Dataset content START

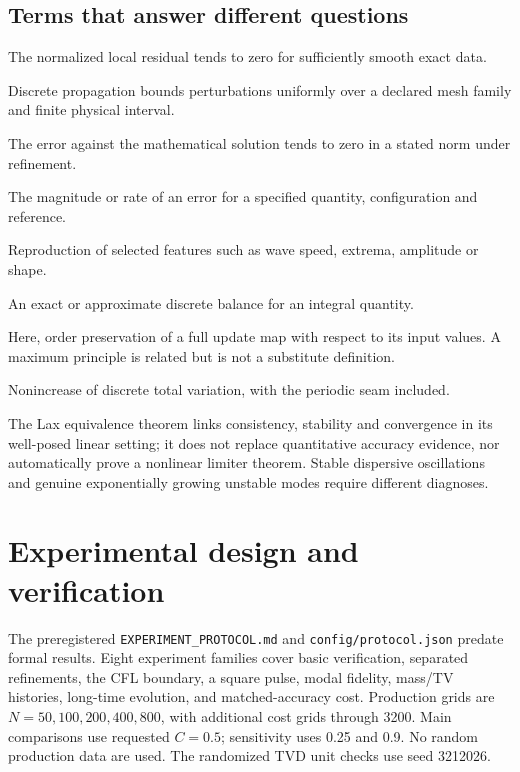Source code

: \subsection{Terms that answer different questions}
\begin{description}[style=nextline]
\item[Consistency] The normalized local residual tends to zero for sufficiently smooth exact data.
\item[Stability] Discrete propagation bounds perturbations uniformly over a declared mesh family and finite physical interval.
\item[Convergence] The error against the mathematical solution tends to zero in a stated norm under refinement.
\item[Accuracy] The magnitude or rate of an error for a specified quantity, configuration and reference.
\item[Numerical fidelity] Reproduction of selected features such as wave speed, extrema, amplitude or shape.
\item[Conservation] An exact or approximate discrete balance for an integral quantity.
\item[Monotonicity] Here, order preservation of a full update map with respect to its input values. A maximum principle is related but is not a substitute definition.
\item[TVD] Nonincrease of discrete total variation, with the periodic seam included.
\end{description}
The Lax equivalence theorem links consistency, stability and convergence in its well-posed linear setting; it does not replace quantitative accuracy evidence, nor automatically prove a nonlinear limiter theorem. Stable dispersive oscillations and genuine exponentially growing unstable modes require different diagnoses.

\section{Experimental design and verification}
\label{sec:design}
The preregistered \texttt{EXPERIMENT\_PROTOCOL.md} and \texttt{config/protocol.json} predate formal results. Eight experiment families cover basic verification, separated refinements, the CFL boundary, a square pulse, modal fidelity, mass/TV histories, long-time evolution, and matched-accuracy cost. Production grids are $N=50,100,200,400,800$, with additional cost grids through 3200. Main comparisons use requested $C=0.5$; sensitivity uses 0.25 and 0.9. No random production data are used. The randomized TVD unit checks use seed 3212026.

Dataset content END
Dataset content START

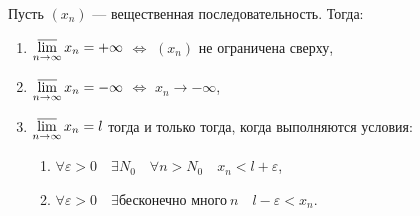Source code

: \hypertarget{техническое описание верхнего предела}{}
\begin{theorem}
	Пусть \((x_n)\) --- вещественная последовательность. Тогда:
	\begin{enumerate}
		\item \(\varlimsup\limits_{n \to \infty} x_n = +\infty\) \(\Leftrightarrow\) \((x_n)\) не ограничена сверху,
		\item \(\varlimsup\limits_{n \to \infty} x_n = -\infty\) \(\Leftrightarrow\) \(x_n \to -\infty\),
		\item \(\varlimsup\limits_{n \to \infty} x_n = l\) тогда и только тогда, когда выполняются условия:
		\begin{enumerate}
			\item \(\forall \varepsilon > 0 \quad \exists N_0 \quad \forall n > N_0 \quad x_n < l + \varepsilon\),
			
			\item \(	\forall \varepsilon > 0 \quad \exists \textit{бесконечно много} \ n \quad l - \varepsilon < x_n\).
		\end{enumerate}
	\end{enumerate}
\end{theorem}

Dataset content END
Dataset content START

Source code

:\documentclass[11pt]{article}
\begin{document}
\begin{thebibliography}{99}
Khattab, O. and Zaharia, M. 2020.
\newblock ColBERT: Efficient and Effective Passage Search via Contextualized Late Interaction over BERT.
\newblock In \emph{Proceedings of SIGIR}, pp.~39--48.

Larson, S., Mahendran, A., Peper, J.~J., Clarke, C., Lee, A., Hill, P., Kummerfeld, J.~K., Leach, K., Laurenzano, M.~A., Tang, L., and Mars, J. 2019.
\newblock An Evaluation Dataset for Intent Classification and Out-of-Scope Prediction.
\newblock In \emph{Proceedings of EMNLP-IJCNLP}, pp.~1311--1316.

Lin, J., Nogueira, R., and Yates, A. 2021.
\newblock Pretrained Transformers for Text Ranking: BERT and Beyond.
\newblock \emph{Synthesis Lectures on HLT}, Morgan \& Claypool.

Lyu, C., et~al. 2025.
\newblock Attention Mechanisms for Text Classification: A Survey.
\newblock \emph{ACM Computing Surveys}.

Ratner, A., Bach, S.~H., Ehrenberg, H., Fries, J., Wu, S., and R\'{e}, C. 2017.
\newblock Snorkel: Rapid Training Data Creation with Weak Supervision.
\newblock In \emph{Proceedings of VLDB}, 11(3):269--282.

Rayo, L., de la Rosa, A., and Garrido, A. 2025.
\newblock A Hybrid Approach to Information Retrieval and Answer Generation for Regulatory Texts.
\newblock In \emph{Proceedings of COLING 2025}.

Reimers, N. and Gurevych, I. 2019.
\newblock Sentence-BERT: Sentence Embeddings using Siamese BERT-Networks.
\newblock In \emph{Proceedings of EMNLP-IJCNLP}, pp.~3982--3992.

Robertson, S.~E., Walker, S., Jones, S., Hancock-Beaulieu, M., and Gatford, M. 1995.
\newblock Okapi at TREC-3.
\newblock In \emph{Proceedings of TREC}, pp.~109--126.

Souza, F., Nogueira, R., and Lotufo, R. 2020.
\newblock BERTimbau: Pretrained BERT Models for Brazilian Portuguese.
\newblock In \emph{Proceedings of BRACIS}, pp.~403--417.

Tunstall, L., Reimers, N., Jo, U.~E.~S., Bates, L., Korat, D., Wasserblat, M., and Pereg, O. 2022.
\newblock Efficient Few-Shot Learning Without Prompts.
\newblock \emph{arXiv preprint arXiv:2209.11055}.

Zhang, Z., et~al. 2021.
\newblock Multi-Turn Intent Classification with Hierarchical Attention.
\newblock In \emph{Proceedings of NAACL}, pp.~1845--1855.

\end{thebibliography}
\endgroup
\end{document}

Dataset content END

» **To do**: Return a copy of each line of the material that holds the word "Nogueira".

» **Exercise result**:
Lin, J., Nogueira, R., and Yates, A. 2021.
Souza, F., Nogueira, R., and Lotufo, R. 2020.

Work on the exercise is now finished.